━━ DATASET EXTRACT

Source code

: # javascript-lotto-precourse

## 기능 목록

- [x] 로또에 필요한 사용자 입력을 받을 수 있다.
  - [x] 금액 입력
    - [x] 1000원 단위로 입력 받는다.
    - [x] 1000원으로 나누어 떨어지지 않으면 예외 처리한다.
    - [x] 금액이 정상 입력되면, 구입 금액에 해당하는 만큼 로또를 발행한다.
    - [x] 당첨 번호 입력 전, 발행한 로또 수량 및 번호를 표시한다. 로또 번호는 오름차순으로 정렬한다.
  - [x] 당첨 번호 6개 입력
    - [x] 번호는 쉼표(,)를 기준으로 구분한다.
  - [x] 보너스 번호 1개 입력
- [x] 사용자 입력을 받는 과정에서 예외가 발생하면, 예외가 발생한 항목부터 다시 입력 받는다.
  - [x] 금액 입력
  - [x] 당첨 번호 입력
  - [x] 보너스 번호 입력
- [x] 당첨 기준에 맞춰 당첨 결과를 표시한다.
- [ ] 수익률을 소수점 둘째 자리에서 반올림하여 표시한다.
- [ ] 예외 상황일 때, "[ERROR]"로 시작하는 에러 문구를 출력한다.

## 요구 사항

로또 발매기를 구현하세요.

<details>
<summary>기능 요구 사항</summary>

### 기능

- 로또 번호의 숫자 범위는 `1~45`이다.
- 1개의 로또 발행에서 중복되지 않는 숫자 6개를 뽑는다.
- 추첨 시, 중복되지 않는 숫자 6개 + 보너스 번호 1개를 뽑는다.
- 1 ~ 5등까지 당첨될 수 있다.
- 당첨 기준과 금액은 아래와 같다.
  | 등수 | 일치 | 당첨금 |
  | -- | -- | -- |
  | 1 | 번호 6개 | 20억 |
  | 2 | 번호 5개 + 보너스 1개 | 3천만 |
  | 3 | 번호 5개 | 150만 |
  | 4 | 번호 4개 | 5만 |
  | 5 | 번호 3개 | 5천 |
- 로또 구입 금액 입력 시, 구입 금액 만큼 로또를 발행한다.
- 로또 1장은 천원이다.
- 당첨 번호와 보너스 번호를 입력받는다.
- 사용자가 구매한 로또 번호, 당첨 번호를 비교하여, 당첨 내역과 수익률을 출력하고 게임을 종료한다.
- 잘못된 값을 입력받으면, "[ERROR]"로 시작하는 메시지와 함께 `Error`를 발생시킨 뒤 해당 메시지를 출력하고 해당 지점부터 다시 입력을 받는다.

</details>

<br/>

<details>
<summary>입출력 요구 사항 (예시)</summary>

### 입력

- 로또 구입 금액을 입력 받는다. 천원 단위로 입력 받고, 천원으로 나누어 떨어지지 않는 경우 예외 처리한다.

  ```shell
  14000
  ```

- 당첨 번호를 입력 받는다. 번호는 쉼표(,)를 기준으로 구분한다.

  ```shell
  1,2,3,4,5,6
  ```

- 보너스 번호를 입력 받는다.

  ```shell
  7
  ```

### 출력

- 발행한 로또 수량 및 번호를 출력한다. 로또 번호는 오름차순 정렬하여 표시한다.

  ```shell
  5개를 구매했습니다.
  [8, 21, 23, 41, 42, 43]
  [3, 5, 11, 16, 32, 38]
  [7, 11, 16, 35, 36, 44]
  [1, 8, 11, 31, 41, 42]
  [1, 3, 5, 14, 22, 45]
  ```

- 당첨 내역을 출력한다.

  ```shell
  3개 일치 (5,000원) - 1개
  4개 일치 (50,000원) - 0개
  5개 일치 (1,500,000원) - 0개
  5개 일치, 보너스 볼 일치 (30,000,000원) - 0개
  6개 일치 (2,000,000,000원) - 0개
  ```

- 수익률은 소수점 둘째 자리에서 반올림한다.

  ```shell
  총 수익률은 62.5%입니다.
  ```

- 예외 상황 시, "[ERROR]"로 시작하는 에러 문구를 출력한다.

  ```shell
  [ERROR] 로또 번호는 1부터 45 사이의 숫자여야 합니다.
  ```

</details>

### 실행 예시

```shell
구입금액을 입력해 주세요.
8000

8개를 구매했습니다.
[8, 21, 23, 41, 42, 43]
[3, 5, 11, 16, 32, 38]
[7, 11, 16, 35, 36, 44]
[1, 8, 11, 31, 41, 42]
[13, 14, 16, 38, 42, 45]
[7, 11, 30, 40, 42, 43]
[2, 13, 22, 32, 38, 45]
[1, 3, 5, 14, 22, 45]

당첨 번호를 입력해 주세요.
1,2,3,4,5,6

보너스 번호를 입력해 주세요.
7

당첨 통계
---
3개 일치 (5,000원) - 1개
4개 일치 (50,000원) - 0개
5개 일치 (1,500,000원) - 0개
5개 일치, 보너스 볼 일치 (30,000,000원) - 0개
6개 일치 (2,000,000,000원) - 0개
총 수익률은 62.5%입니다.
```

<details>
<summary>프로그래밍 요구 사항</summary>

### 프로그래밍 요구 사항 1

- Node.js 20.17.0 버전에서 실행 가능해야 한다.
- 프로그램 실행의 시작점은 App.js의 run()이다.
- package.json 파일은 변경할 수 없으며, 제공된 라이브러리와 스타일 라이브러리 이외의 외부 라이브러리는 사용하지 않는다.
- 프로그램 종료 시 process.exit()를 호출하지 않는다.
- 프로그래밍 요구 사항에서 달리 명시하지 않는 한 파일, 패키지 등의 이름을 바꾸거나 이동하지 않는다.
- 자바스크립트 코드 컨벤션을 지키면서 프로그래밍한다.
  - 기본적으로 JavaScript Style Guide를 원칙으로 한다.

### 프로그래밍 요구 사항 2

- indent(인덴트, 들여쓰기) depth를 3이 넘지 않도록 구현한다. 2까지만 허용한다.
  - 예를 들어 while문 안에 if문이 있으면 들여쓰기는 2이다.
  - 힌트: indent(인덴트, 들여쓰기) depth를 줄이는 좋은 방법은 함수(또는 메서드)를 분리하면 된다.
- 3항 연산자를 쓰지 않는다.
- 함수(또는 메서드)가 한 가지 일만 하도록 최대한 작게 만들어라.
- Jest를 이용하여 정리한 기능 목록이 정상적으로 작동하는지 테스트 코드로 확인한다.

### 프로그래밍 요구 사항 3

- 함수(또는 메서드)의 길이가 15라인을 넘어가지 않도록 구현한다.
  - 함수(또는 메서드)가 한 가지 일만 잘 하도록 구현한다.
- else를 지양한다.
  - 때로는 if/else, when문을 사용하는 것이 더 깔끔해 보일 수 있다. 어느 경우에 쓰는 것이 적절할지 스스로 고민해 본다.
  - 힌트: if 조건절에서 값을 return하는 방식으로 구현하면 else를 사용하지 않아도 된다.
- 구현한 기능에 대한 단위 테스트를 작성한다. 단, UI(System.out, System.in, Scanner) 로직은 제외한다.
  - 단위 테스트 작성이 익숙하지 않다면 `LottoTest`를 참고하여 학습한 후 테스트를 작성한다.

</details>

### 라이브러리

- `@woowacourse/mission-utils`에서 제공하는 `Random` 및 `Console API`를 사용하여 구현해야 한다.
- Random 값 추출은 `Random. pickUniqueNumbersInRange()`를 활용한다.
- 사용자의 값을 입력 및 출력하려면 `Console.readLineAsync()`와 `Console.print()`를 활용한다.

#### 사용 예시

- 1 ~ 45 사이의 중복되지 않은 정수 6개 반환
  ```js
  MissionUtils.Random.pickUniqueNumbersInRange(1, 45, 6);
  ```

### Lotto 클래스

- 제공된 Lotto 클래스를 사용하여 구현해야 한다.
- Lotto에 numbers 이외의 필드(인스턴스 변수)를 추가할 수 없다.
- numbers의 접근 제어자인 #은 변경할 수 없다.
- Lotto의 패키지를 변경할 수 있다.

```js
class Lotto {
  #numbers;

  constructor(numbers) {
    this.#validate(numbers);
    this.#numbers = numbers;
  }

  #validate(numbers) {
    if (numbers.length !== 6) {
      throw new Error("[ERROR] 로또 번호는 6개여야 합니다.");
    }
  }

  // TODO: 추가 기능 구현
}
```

━━━━

> TASK DIRECTIONS
In the records above, find every line that contains the word "pickUniqueNumbersInRange" and copy it.

> SOLUTION TO THIS TASK
- Random 값 추출은 `Random. pickUniqueNumbersInRange()`를 활용한다.
  MissionUtils.Random.pickUniqueNumbersInRange(1, 45, 6);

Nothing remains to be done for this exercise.